### Work request
Filter these entries down to the lines that hold the word "Added", and show each of them.

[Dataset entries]
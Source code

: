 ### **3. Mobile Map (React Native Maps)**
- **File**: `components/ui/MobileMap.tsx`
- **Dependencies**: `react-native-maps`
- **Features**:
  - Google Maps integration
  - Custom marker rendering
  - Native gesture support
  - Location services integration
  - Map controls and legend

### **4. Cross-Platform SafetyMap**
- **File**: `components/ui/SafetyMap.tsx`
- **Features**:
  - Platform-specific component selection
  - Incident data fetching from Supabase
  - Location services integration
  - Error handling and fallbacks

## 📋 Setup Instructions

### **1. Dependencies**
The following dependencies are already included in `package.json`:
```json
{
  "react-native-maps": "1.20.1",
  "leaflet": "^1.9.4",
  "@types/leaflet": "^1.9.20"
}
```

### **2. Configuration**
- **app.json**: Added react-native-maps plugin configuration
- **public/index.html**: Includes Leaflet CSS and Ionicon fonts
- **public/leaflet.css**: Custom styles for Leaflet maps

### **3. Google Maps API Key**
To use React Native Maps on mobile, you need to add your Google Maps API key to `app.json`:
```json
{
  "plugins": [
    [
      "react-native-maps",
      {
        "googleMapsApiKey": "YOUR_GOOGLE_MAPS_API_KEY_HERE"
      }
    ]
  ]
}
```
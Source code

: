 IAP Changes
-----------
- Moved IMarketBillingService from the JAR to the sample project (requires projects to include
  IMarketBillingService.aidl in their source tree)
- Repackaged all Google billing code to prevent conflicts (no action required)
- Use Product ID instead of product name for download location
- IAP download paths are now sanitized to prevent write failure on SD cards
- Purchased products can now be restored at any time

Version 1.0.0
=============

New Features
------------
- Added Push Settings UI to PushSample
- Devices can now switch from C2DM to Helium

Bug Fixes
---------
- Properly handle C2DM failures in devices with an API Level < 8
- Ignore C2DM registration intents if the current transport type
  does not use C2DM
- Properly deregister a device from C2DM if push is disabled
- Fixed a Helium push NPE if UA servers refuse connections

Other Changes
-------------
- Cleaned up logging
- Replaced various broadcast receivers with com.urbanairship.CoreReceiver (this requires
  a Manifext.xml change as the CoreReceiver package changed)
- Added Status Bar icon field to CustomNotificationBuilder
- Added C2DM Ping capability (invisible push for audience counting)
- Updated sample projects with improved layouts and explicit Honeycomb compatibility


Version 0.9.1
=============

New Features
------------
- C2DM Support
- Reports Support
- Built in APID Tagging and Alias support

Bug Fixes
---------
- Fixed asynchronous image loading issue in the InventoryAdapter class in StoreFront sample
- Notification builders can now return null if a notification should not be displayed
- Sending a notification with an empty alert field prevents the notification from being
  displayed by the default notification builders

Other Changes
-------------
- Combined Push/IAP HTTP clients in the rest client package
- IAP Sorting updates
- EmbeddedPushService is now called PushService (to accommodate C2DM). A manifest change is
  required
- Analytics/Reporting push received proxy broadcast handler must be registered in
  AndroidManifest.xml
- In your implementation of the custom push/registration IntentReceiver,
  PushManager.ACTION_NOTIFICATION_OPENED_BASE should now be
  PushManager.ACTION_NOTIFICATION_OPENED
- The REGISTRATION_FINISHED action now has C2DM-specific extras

### Problem solution
- **app.json**: Added react-native-maps plugin configuration
- Added Push Settings UI to PushSample
- Added Status Bar icon field to CustomNotificationBuilder
- Added C2DM Ping capability (invisible push for audience counting)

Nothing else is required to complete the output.